Can't parse COBOL source code with Antlr4

2k views Asked by At

I'm learning on how to use Antlr4 to parse COBOL source codes. Currently, I'm following the steps, exactly as demonstrated by Enam Biswas in his Youtube video.

Basically, I've downloaded antlr-4.7.1-complete.jar and placed it in C:\Javalib. Yes, I've also include the path into my Windows environment and created the antlr.bat and grun.bat files.

For the grammar files, I'm using Cobol85.g4 and Cobol85Preprocessor.g4 which were taken from Ulrich Wolffgang github. On the same time, I use HellowWorl.cbl sample source code to see how the parsing works.

After running the antlr.bat, I executed the command below:

C:\Users\ffa\Desktop\COBOL>grun Cobol85Preprocessor startRule HellowWorld.cbl

As the result, I received the error message as shown below:

Warning: TestRig moved to org.antlr.v4.gui.TestRig; calling automatically
Can't load Cobol85.g4 as lexer or parser

As I'm not sure why I can't get it parsed as shown in the video, I also attempted below commands:

C:\Users\ffa\Desktop\COBOL>grun Cobol85 startRule HellowWorld.cbl

and

C:\Users\ffa\Desktop\COBOL>grun Cobol85* startRule HellowWorld.cbl

End up, I still get the same error message. So, I did my search through Google and found a suggestion to download antlr-runtime-4.7.1.jar. So, I downloaded the file and placed it in the same directory which is located at C:\Javalib.

When I executed the commands above, this time, I received a different message

Error: Could not find or load main class org.antlr.v4.runtime.misc.TestRig

Could anyone please assist me to parse the COBOL source code with Antlr4? It would also be good if someone could explain the difference between Cobol85.g4 and Cobol85Preprocessor.g4.

2

There are 2 answers

0
u.wol On BEST ANSWER

Disclaimer: I am the author of these COBOL ANTLR4 grammar files.

The parser generated from grammar Cobol85.g4 has to be provided with COBOL source code, which has been preprocessed with a COBOL preprocessor.
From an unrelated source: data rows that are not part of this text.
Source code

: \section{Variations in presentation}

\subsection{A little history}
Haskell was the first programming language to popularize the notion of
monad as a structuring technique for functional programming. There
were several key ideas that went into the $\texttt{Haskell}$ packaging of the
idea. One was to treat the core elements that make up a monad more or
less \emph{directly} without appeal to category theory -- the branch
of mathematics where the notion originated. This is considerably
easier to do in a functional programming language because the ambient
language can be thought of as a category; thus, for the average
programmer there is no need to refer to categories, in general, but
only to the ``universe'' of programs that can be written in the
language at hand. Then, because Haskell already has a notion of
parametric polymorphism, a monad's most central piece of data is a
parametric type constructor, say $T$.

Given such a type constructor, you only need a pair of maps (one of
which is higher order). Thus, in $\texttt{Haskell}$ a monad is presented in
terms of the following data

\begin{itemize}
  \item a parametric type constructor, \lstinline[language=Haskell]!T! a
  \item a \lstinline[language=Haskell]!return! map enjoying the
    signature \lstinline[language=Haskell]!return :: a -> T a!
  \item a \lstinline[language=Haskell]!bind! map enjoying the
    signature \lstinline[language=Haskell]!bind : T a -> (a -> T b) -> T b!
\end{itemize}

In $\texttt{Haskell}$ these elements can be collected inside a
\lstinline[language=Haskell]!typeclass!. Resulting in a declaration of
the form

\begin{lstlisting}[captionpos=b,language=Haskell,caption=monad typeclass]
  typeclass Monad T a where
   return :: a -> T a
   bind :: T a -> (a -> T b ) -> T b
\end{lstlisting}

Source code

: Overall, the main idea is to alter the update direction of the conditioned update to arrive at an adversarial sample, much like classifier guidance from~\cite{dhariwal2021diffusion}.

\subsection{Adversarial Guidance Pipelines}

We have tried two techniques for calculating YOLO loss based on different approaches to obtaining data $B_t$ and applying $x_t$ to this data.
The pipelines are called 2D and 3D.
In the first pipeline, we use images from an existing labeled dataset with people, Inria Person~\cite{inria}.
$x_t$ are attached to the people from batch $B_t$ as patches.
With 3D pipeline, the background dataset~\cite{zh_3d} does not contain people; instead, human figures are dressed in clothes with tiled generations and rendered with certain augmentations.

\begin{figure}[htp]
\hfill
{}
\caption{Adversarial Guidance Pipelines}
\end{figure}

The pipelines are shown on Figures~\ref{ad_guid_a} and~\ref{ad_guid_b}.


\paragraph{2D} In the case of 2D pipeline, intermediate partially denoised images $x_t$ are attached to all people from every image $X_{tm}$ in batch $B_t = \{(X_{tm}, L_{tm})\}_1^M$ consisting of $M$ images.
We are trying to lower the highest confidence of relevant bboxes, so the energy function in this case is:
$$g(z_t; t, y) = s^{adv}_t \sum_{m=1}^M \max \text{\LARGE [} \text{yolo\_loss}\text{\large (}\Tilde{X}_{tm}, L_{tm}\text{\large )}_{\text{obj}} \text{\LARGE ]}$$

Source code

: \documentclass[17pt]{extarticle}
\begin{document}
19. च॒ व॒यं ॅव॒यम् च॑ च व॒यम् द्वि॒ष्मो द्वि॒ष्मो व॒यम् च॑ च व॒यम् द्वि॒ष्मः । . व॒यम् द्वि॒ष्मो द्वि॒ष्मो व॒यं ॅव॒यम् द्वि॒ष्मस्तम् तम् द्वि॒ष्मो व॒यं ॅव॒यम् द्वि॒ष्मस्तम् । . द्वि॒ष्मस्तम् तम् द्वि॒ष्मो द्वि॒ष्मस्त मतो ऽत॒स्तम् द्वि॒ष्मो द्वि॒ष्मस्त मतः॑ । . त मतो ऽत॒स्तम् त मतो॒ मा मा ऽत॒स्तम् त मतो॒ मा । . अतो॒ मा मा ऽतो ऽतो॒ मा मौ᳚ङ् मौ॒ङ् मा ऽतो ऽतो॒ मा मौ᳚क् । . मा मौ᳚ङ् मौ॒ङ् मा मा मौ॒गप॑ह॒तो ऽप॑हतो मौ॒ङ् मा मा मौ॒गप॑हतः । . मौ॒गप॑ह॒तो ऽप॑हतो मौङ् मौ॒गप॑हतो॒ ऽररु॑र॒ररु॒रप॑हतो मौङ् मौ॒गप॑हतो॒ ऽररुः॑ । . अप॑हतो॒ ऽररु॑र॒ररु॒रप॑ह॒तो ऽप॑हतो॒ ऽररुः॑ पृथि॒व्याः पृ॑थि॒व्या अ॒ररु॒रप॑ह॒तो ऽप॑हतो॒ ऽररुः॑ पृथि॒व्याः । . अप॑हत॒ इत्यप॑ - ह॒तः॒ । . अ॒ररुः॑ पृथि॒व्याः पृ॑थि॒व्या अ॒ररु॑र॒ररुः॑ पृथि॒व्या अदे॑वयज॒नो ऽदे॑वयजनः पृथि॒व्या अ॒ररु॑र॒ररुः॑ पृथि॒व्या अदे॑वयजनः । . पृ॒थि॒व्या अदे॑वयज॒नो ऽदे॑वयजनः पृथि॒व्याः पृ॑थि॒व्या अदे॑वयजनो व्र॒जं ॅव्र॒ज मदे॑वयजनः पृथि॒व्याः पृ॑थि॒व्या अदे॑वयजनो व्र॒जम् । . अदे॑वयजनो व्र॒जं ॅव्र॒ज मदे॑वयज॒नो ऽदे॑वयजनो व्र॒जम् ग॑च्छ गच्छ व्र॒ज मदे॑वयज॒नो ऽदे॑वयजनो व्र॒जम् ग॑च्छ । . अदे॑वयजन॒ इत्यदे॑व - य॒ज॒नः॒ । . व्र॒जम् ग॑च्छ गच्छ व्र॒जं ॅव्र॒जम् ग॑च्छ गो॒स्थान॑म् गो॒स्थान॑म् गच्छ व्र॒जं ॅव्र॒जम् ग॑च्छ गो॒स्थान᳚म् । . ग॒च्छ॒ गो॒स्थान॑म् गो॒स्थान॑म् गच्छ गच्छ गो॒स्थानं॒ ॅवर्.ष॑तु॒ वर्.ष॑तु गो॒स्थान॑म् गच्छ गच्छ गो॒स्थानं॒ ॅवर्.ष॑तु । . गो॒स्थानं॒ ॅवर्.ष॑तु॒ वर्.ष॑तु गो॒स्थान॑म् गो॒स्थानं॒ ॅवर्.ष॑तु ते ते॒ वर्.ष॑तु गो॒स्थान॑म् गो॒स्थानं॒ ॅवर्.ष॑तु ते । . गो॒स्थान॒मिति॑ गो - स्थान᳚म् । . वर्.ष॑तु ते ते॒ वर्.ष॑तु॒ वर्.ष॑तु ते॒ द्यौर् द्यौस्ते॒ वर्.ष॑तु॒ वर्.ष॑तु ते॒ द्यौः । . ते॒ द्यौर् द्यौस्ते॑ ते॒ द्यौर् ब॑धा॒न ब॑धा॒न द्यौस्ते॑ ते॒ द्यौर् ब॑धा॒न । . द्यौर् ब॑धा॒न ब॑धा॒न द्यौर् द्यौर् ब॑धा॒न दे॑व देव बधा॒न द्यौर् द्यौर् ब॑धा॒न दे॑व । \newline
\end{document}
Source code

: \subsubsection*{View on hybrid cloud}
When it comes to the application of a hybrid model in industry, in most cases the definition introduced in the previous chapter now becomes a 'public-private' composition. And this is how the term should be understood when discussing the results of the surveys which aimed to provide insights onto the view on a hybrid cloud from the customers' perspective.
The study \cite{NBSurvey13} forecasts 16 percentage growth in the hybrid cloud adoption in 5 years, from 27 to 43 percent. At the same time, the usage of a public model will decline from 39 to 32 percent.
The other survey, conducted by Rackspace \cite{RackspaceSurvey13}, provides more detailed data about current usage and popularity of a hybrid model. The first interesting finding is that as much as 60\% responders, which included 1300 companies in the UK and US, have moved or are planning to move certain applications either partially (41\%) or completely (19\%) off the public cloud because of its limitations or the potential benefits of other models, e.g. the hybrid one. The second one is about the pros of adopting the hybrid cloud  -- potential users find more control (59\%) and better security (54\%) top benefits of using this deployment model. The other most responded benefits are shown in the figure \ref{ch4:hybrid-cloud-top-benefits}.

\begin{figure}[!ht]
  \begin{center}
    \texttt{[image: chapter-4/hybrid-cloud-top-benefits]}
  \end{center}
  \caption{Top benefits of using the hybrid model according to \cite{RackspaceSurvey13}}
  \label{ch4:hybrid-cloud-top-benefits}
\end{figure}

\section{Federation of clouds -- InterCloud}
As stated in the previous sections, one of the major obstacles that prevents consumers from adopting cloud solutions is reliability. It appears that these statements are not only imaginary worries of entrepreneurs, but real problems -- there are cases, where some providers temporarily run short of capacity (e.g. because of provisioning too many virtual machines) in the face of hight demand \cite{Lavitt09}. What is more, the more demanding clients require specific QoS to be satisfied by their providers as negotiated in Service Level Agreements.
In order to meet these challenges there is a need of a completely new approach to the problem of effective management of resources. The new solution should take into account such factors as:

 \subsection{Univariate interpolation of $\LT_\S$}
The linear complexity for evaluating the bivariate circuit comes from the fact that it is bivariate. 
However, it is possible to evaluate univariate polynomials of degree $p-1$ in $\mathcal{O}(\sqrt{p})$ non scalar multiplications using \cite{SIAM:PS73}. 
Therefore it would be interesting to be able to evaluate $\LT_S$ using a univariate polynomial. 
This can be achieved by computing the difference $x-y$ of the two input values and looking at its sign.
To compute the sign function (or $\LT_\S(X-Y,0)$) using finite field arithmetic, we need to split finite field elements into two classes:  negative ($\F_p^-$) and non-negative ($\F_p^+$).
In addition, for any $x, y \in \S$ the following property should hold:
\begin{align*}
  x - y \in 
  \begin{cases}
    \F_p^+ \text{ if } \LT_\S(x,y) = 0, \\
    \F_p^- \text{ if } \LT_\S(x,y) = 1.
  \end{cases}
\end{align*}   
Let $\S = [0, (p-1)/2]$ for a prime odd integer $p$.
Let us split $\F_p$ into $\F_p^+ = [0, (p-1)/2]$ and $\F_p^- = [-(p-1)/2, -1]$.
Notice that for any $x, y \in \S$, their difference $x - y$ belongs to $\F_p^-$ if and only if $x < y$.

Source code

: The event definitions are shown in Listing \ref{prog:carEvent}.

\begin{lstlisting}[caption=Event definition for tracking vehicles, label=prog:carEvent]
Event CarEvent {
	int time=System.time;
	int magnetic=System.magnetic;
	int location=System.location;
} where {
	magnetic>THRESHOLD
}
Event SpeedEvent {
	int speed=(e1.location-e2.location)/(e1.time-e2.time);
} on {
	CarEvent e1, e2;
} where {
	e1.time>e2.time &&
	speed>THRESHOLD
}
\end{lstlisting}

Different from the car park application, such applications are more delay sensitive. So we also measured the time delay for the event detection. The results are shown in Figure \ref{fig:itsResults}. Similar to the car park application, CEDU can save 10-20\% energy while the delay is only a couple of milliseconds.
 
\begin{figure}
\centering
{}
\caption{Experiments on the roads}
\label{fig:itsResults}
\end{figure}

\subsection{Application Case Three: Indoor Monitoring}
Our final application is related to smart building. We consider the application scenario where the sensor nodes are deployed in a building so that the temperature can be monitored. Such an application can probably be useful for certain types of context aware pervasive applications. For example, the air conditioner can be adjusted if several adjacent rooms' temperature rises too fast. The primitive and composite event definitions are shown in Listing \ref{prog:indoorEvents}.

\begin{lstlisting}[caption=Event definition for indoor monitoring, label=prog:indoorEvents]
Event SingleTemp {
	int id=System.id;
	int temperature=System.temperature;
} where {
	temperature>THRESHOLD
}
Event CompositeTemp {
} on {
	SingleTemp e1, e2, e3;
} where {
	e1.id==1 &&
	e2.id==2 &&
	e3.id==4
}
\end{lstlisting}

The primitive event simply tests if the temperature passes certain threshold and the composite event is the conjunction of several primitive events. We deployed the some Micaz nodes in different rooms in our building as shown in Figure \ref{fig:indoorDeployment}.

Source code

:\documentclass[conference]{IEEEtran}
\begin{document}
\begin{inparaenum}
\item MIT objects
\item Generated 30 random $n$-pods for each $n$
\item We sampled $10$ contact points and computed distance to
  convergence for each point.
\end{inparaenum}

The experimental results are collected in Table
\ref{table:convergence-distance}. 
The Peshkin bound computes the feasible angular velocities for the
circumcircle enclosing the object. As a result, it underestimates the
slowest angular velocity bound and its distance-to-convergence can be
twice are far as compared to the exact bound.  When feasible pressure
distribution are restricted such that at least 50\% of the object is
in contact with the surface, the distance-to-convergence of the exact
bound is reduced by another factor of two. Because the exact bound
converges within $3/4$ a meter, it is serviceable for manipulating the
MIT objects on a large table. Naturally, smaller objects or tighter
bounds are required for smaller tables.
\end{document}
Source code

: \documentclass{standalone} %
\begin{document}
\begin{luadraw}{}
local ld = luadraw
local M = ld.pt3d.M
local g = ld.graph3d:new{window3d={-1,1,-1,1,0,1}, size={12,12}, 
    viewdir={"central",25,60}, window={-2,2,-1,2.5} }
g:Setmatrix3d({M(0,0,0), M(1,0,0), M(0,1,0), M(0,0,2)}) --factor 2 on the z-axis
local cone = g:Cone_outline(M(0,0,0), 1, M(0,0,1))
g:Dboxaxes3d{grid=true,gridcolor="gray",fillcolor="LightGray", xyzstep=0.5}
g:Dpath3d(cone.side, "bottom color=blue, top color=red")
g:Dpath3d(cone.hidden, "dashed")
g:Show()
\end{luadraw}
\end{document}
Cobol85Preprocessor.g4 is at the core of this preprocessor and enables parsing of statements such as COPY REPLACE, EXEC SQL etc.

Cobol85Preprocessor.g4 is meant to be augmented with quite extensive additional logic, which is not included in the grammar files and enables normalization of line formats, line breaks, comment lines, comment entries, EXEC SQL, EXEC CICS and so on.

The ProLeap COBOL parser written by me implements all of this in Java based on the files Cobol.g4 and Cobol85Preprocessor.g4.

0
Bart Kiers On

From your console, go into a new directory and do the following:

1. Download the ANTLR jar:

wget http://www.antlr.org/download/antlr-4.7.1-complete.jar

(or just download it if wget is not available on your console)

2. Download the COBOL grammar:

wget https://raw.githubusercontent.com/antlr/grammars-v4/master/cobol85/Cobol85.g4

3. Download a COBOL source file:

wget https://raw.githubusercontent.com/uwol/cobol85parser/master/src/test/resources/io/proleap/cobol/ast/HelloWorld.cbl

4. Generate all .java lexer and parser classes from the COBOL grammar:

java -jar antlr-4.7.1-complete.jar Cobol85.g4

5. Comile all .java source files:

javac -cp antlr-4.7.1-complete.jar *.java

6. Feed the COBOL source file to the generated lexer/parser

... and instruct the parser to start with the startRule rule:

java -cp .;antlr-4.7.1-complete.jar org.antlr.v4.gui.TestRig Cobol85 startRule -gui < HelloWorld.cbl

(*nix users, do java -cp .:antlr-4.7.1-complete.jar org.antlr.v4.gui.TestRig Cobol85 startRule -gui < HelloWorld.cbl)

If the < does not work on Windows, just do this:

java -cp .;antlr-4.7.1-complete.jar org.antlr.v4.gui.TestRig Cobol85 startRule -gui

The prompt will now be silent. It is writing for you to type in some source to be parsed. When you're done typing in some COBOL code, terminate with CTRL+Z (*nix users do CTRL+D).

That's it.

Now there are some errors printed to your console, meaning the COBOL parser cannot properly parse the source file. Whether that has something to do with first doing something with the pre-processor, or the input that is invalid, I don't know.